Here, the "phosphoric acid index", in the spectrum of the Fourier transform infrared spectroscopy (FT-IR) analysis, of 1080 cm ^-1 is the absorption of the phosphate group to the peak intensity I _methylene 1460 cm ^-1 is the absorption of the methylene group the intensity ratio of the peak intensity I _phosphate, i.e. defined by I _phosphate / I _methylene.

When a polymer film 30 containing a PC compound is formed on a cup base material 12 made of UHMWPE containing a methylene group and FT-IR measurement is performed as in the present invention, the peak of the methylene group caused by the cup base material 12 And a phosphate group peak due to the polymer film 30 are observed. At this time, if the composition of the cup base 12 is constant and the film thickness of the polymer film 30 does not change drastically (for example, if the film thickness difference is within 1 · 壕), the methylene group is absorbed.
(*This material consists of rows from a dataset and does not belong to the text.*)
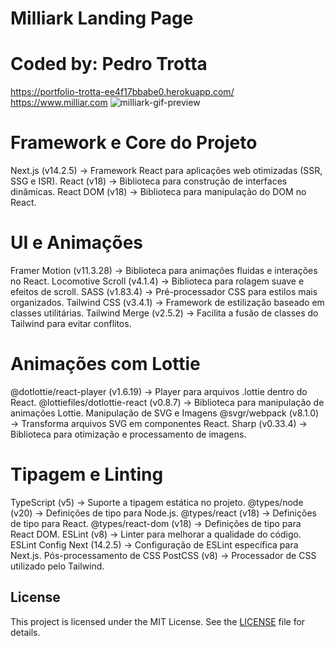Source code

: # Milliark Landing Page
# Coded by: Pedro Trotta
https://portfolio-trotta-ee4f17bbabe0.herokuapp.com/
https://www.milliar.com
![milliark-gif-preview](https://github.com/user-attachments/assets/259b0d34-784a-4943-9ad5-438205094f33)

# Framework e Core do Projeto
Next.js (v14.2.5) → Framework React para aplicações web otimizadas (SSR, SSG e ISR).
React (v18) → Biblioteca para construção de interfaces dinâmicas.
React DOM (v18) → Biblioteca para manipulação do DOM no React.

# UI e Animações
Framer Motion (v11.3.28) → Biblioteca para animações fluidas e interações no React.
Locomotive Scroll (v4.1.4) → Biblioteca para rolagem suave e efeitos de scroll.
SASS (v1.83.4) → Pré-processador CSS para estilos mais organizados.
Tailwind CSS (v3.4.1) → Framework de estilização baseado em classes utilitárias.
Tailwind Merge (v2.5.2) → Facilita a fusão de classes do Tailwind para evitar conflitos.

# Animações com Lottie
@dotlottie/react-player (v1.6.19) → Player para arquivos .lottie dentro do React.
@lottiefiles/dotlottie-react (v0.8.7) → Biblioteca para manipulação de animações Lottie.
Manipulação de SVG e Imagens
@svgr/webpack (v8.1.0) → Transforma arquivos SVG em componentes React.
Sharp (v0.33.4) → Biblioteca para otimização e processamento de imagens.

# Tipagem e Linting
TypeScript (v5) → Suporte a tipagem estática no projeto.
@types/node (v20) → Definições de tipo para Node.js.
@types/react (v18) → Definições de tipo para React.
@types/react-dom (v18) → Definições de tipo para React DOM.
ESLint (v8) → Linter para melhorar a qualidade do código.
ESLint Config Next (14.2.5) → Configuração de ESLint específica para Next.js.
Pós-processamento de CSS
PostCSS (v8) → Processador de CSS utilizado pelo Tailwind.

## License

This project is licensed under the MIT License. See the [LICENSE](LICENSE) file for details.

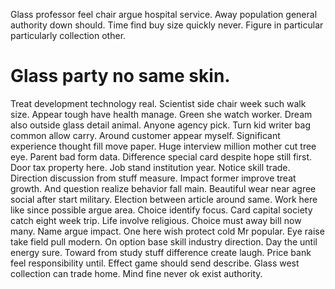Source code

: Glass professor feel chair argue hospital service. Away population general authority down should.
Time find buy size quickly never. Figure in particular particularly collection other.
# Glass party no same skin.
Treat development technology real. Scientist side chair week such walk size.
Appear tough have health manage. Green she watch worker. Dream also outside glass detail animal.
Anyone agency pick. Turn kid writer bag common allow carry.
Around customer appear myself. Significant experience thought fill move paper. Huge interview million mother cut tree eye.
Parent bad form data. Difference special card despite hope still first. Door tax property here. Job stand institution year.
Notice skill trade. Direction discussion from stuff measure. Impact former improve treat growth.
And question realize behavior fall main. Beautiful wear near agree social after start military. Election between article around same.
Work here like since possible argue area. Choice identify focus.
Card capital society catch eight week trip. Life involve religious. Choice must away bill now many.
Name argue impact. One here wish protect cold Mr popular. Eye raise take field pull modern.
On option base skill industry direction. Day the until energy sure.
Toward from study stuff difference create laugh. Price bank feel responsibility until.
Effect game should send describe. Glass west collection can trade home. Mind fine never ok exist authority.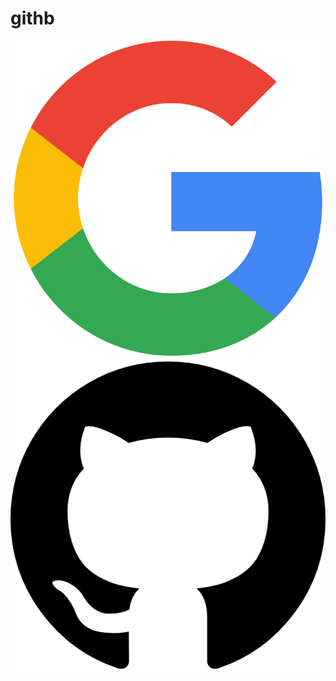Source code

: # githb
![alt text](https://github.com/ResiStoy/githb/blob/main/Google__G__Logo.svg.png)
![alt text](https://github.com/ResiStoy/githb/blob/main/25231.png)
The phosphoric acid index calculated from the peak intensity and the peak intensity due to the absorption of phosphate groups is substantially proportional to the number of phosphate groups present per unit area of the cup base 12.
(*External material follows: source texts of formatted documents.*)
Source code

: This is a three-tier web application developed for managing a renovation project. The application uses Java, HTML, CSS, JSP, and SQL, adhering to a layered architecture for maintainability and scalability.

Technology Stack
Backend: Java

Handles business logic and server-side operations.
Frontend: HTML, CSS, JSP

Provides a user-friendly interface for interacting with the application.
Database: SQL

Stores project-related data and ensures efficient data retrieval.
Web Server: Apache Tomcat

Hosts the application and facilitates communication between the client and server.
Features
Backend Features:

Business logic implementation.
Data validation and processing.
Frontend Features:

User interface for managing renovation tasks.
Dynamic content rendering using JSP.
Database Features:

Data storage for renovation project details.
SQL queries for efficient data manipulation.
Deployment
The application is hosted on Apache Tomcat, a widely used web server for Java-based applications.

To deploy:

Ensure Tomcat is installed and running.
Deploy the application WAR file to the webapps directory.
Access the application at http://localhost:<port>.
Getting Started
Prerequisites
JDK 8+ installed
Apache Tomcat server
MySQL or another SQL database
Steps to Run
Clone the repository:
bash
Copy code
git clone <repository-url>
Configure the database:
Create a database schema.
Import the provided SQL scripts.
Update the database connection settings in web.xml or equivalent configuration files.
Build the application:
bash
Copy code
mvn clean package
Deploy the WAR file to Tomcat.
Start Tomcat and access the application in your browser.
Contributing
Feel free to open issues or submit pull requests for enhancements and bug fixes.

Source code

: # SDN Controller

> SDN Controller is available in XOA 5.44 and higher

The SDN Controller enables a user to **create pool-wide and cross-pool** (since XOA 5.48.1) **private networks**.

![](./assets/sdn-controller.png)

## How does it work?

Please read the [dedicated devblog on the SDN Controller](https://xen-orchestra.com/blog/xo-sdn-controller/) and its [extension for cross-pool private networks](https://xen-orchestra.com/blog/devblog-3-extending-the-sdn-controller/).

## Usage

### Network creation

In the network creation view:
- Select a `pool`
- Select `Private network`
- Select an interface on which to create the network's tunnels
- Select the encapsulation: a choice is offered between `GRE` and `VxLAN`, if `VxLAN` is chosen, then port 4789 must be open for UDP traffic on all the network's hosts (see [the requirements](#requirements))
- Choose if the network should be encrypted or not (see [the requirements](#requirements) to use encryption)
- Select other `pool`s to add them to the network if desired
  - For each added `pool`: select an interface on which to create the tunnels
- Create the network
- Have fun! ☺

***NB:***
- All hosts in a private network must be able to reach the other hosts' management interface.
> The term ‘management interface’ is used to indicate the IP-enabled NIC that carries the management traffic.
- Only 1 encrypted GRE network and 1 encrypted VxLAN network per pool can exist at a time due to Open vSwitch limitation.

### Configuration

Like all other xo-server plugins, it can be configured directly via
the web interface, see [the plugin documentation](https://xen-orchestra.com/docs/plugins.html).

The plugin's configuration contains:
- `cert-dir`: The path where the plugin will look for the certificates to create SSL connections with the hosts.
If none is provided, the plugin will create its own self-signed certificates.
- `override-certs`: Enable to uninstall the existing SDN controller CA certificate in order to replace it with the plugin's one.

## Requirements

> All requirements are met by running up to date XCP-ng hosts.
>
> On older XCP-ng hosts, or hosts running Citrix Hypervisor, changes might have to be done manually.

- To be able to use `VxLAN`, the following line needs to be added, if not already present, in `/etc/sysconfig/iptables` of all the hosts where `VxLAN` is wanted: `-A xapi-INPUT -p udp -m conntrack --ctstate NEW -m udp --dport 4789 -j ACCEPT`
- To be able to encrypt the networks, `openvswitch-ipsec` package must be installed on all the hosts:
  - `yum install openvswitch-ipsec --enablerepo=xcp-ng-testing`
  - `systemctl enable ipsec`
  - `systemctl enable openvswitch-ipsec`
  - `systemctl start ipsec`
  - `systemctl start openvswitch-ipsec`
The FT-IR measurement was performed using a FT-IR apparatus (FT / IR-6300 type A manufactured by JASCO Corporation) with a resolution of 4 cm ⁻¹ and a total number of times of 64.

(C) Film thickness If the polymer film 30 has a uniform thickness and can cover the entire surface of the base material in close contact with the base material, the wear resistance of the mortar cup 10 is improved.

  The film thickness of the polymer film 30 was determined by embedding a sample used for measurement in an epoxy resin, staining with ruthenium tetrachloride, cutting out an ultrathin section using an ultramicrotome, and accelerating voltage 100 kV (see FIG. This was measured by observation of a cut surface using JEM-1010 manufactured by JEOL Ltd.). For one image of the obtained electron microscope image, the film thickness at the cut surface was measured at 10 points, and the arithmetic average value was calculated to obtain the film thickness.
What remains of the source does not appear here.